• **What is being asked**:
Go through the records below line by line. Count the lines with "ejecución" and give the count alone.

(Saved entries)
☆ ☆ ☆

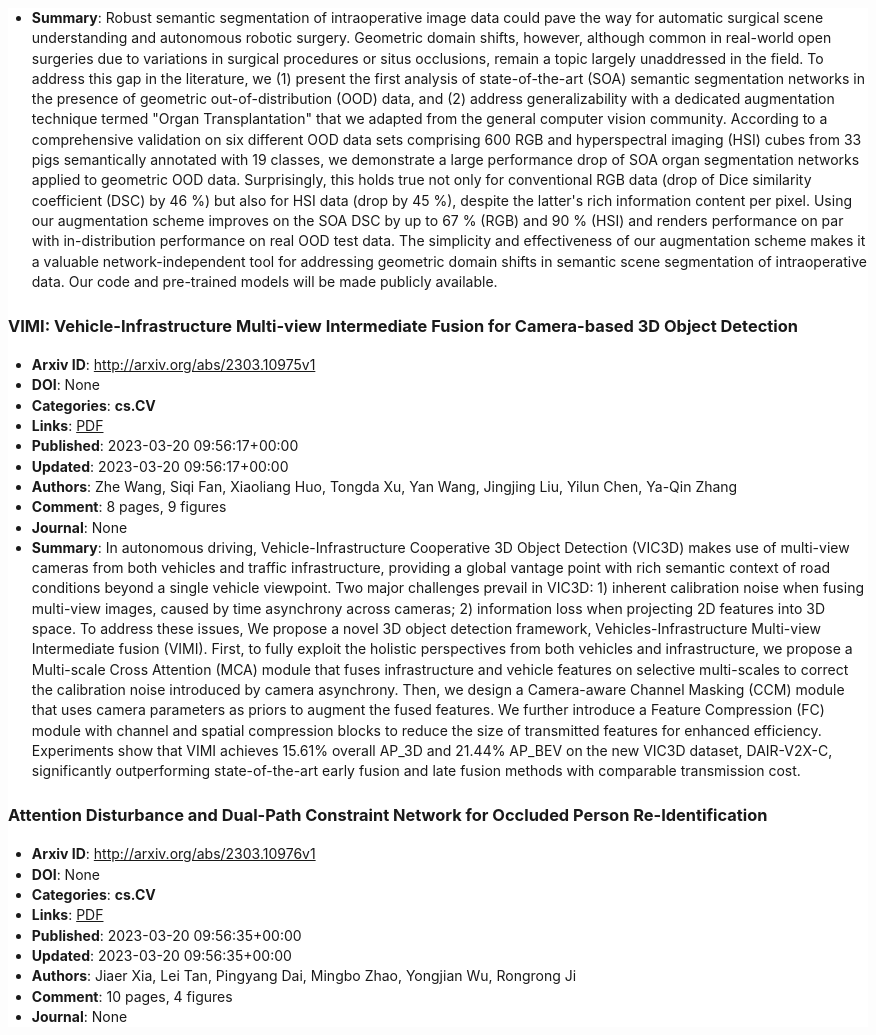 - **Summary**: Robust semantic segmentation of intraoperative image data could pave the way for automatic surgical scene understanding and autonomous robotic surgery. Geometric domain shifts, however, although common in real-world open surgeries due to variations in surgical procedures or situs occlusions, remain a topic largely unaddressed in the field. To address this gap in the literature, we (1) present the first analysis of state-of-the-art (SOA) semantic segmentation networks in the presence of geometric out-of-distribution (OOD) data, and (2) address generalizability with a dedicated augmentation technique termed "Organ Transplantation" that we adapted from the general computer vision community. According to a comprehensive validation on six different OOD data sets comprising 600 RGB and hyperspectral imaging (HSI) cubes from 33 pigs semantically annotated with 19 classes, we demonstrate a large performance drop of SOA organ segmentation networks applied to geometric OOD data. Surprisingly, this holds true not only for conventional RGB data (drop of Dice similarity coefficient (DSC) by 46 %) but also for HSI data (drop by 45 %), despite the latter's rich information content per pixel. Using our augmentation scheme improves on the SOA DSC by up to 67 % (RGB) and 90 % (HSI) and renders performance on par with in-distribution performance on real OOD test data. The simplicity and effectiveness of our augmentation scheme makes it a valuable network-independent tool for addressing geometric domain shifts in semantic scene segmentation of intraoperative data. Our code and pre-trained models will be made publicly available.



### VIMI: Vehicle-Infrastructure Multi-view Intermediate Fusion for Camera-based 3D Object Detection
- **Arxiv ID**: http://arxiv.org/abs/2303.10975v1
- **DOI**: None
- **Categories**: **cs.CV**
- **Links**: [PDF](http://arxiv.org/pdf/2303.10975v1)
- **Published**: 2023-03-20 09:56:17+00:00
- **Updated**: 2023-03-20 09:56:17+00:00
- **Authors**: Zhe Wang, Siqi Fan, Xiaoliang Huo, Tongda Xu, Yan Wang, Jingjing Liu, Yilun Chen, Ya-Qin Zhang
- **Comment**: 8 pages, 9 figures
- **Journal**: None
- **Summary**: In autonomous driving, Vehicle-Infrastructure Cooperative 3D Object Detection (VIC3D) makes use of multi-view cameras from both vehicles and traffic infrastructure, providing a global vantage point with rich semantic context of road conditions beyond a single vehicle viewpoint. Two major challenges prevail in VIC3D: 1) inherent calibration noise when fusing multi-view images, caused by time asynchrony across cameras; 2) information loss when projecting 2D features into 3D space. To address these issues, We propose a novel 3D object detection framework, Vehicles-Infrastructure Multi-view Intermediate fusion (VIMI). First, to fully exploit the holistic perspectives from both vehicles and infrastructure, we propose a Multi-scale Cross Attention (MCA) module that fuses infrastructure and vehicle features on selective multi-scales to correct the calibration noise introduced by camera asynchrony. Then, we design a Camera-aware Channel Masking (CCM) module that uses camera parameters as priors to augment the fused features. We further introduce a Feature Compression (FC) module with channel and spatial compression blocks to reduce the size of transmitted features for enhanced efficiency. Experiments show that VIMI achieves 15.61% overall AP_3D and 21.44% AP_BEV on the new VIC3D dataset, DAIR-V2X-C, significantly outperforming state-of-the-art early fusion and late fusion methods with comparable transmission cost.



### Attention Disturbance and Dual-Path Constraint Network for Occluded Person Re-Identification
- **Arxiv ID**: http://arxiv.org/abs/2303.10976v1
- **DOI**: None
- **Categories**: **cs.CV**
- **Links**: [PDF](http://arxiv.org/pdf/2303.10976v1)
- **Published**: 2023-03-20 09:56:35+00:00
- **Updated**: 2023-03-20 09:56:35+00:00
- **Authors**: Jiaer Xia, Lei Tan, Pingyang Dai, Mingbo Zhao, Yongjian Wu, Rongrong Ji
- **Comment**: 10 pages, 4 figures
- **Journal**: None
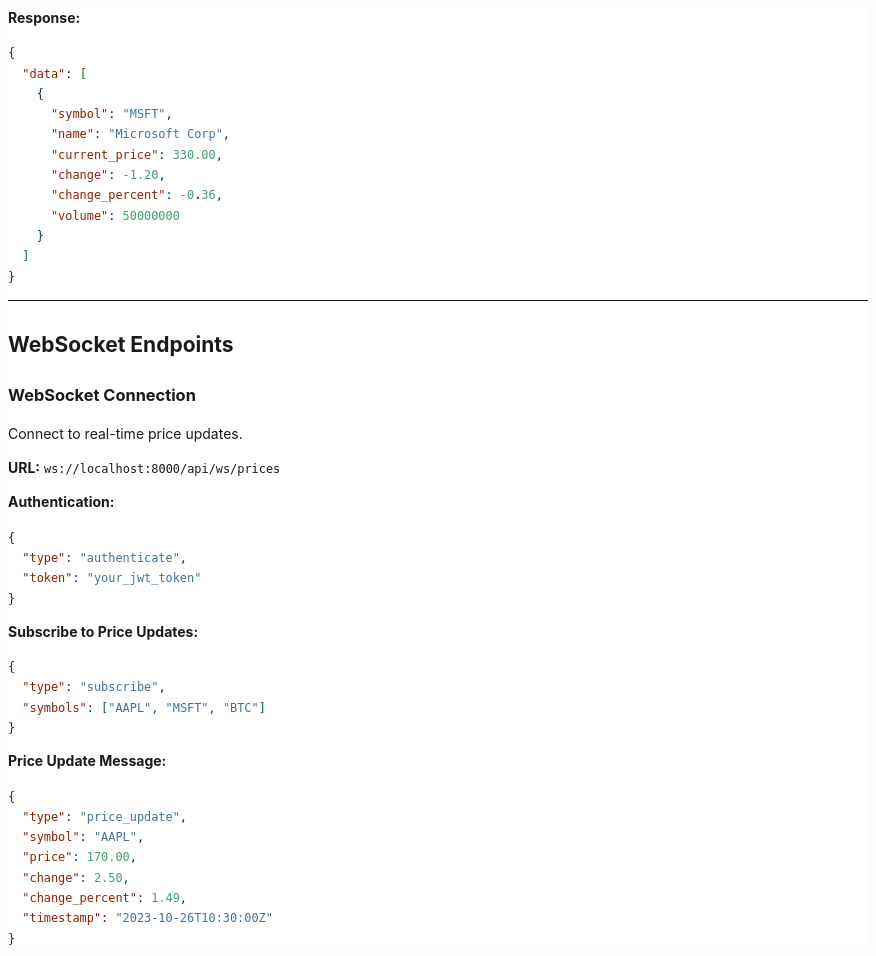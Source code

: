 **Response:**

```json
{
  "data": [
    {
      "symbol": "MSFT",
      "name": "Microsoft Corp",
      "current_price": 330.00,
      "change": -1.20,
      "change_percent": -0.36,
      "volume": 50000000
    }
  ]
}
```

---

## WebSocket Endpoints

### WebSocket Connection

Connect to real-time price updates.

**URL:** `ws://localhost:8000/api/ws/prices`

**Authentication:**

```json
{
  "type": "authenticate",
  "token": "your_jwt_token"
}
```

**Subscribe to Price Updates:**

```json
{
  "type": "subscribe",
  "symbols": ["AAPL", "MSFT", "BTC"]
}
```

**Price Update Message:**

```json
{
  "type": "price_update",
  "symbol": "AAPL",
  "price": 170.00,
  "change": 2.50,
  "change_percent": 1.49,
  "timestamp": "2023-10-26T10:30:00Z"
}
```
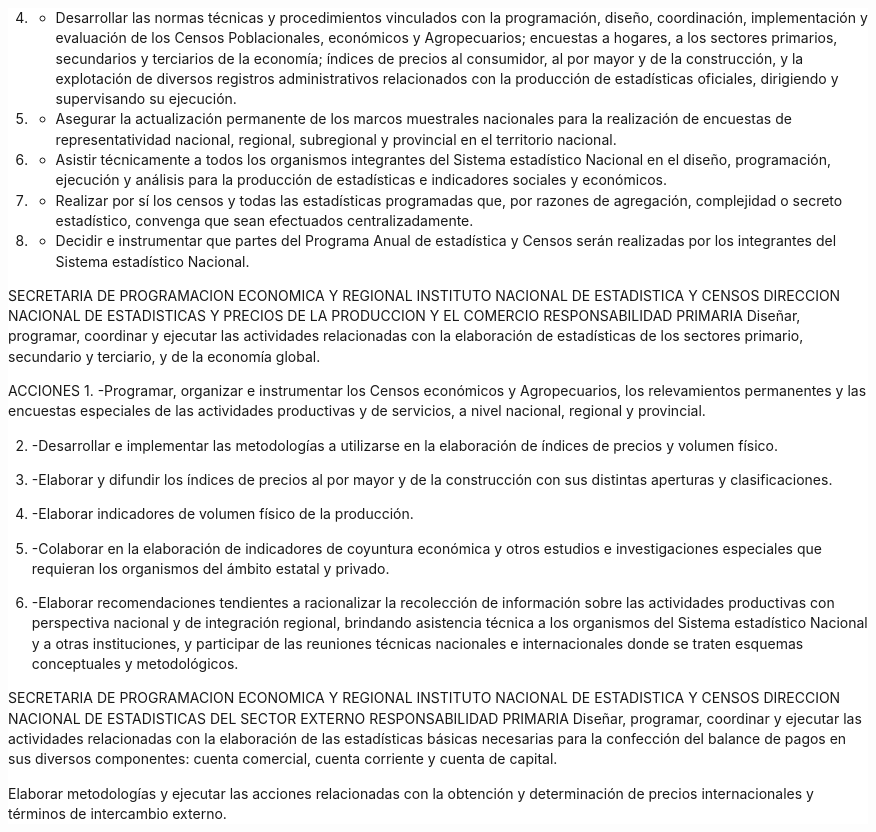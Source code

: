 4. - Desarrollar las normas  técnicas  y  procedimientos vinculados con  la  programación,  diseño,  coordinación, implementación y evaluación de los Censos Poblacionales, económicos  y Agropecuarios; encuestas  a  hogares, a los sectores primarios, secundarios y terciarios de la economía; índices de precios al consumidor, al por mayor y de la construcción, y la explotación  de diversos registros administrativos relacionados con la producción de estadísticas oficiales, dirigiendo y supervisando su ejecución.

5. - Asegurar la actualización permanente  de los marcos muestrales nacionales  para la realización de encuestas  de representatividad nacional, regional,  subregional  y  provincial en  el territorio nacional.

6.  -  Asistir técnicamente a todos los organismos integrantes del Sistema  estadístico Nacional en el diseño, programación, ejecución y  análisis  para  la  producción  de  estadísticas  e indicadores sociales y económicos.

7. - Realizar por sí los censos y todas las estadísticas programadas  que,  por razones de agregación, complejidad o secreto estadístico,  convenga   que  sean efectuados centralizadamente.

8.  - Decidir e instrumentar  que  partes  del  Programa  Anual de estadística  y  Censos  serán  realizadas  por  los integrantes del Sistema estadístico Nacional.

<a id="15"></a>
SECRETARIA DE PROGRAMACION ECONOMICA Y REGIONAL INSTITUTO NACIONAL DE ESTADISTICA Y CENSOS DIRECCION NACIONAL DE ESTADISTICAS Y PRECIOS DE LA PRODUCCION Y EL COMERCIO RESPONSABILIDAD PRIMARIA Diseñar, programar, coordinar y ejecutar las actividades relacionadas  con  la elaboración de estadísticas de  los sectores primario,  secundario  y  terciario,  y  de  la  economía global.

ACCIONES 1. -Programar,  organizar  e  instrumentar los Censos económicos y Agropecuarios,  los  relevamientos   permanentes  y  las encuestas especiales de las actividades productivas y de servicios, a nivel nacional, regional y provincial.

2. -Desarrollar e implementar las metodologías  a utilizarse en la elaboración de índices de precios y volumen físico.

3. -Elaborar y difundir los índices de precios al  por  mayor y de la  construcción  con  sus  distintas aperturas y clasificaciones.

4. -Elaborar indicadores de  volumen  físico  de  la  producción.

5. -Colaborar  en  la  elaboración  de  indicadores de coyuntura económica  y  otros  estudios  e  investigaciones   especiales que requieran los organismos del  ámbito estatal y privado.

6. -Elaborar  recomendaciones  tendientes  a  racionalizar    la recolección  de  información  sobre las actividades productivas con perspectiva  nacional  y de  integración    regional, brindando asistencia   técnica  a  los  organismos  del  Sistema estadístico Nacional y a  otras  instituciones,  y  participar de las reuniones técnicas nacionales e internacionales donde se traten esquemas conceptuales y metodológicos.

<a id="16"></a>
SECRETARIA DE PROGRAMACION ECONOMICA Y REGIONAL INSTITUTO NACIONAL DE ESTADISTICA Y CENSOS DIRECCION NACIONAL DE ESTADISTICAS DEL SECTOR EXTERNO RESPONSABILIDAD PRIMARIA Diseñar, programar, coordinar y ejecutar las actividades relacionadas  con  la  elaboración   de  las  estadísticas básicas necesarias para la confección del balance  de pagos en sus diversos componentes:  cuenta  comercial,  cuenta corriente   y  cuenta de capital.

Elaborar metodologías y ejecutar las acciones relacionadas  con la obtención  y determinación de precios internacionales y términos de intercambio externo.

☆ ☆ ☆

• **Result**:
2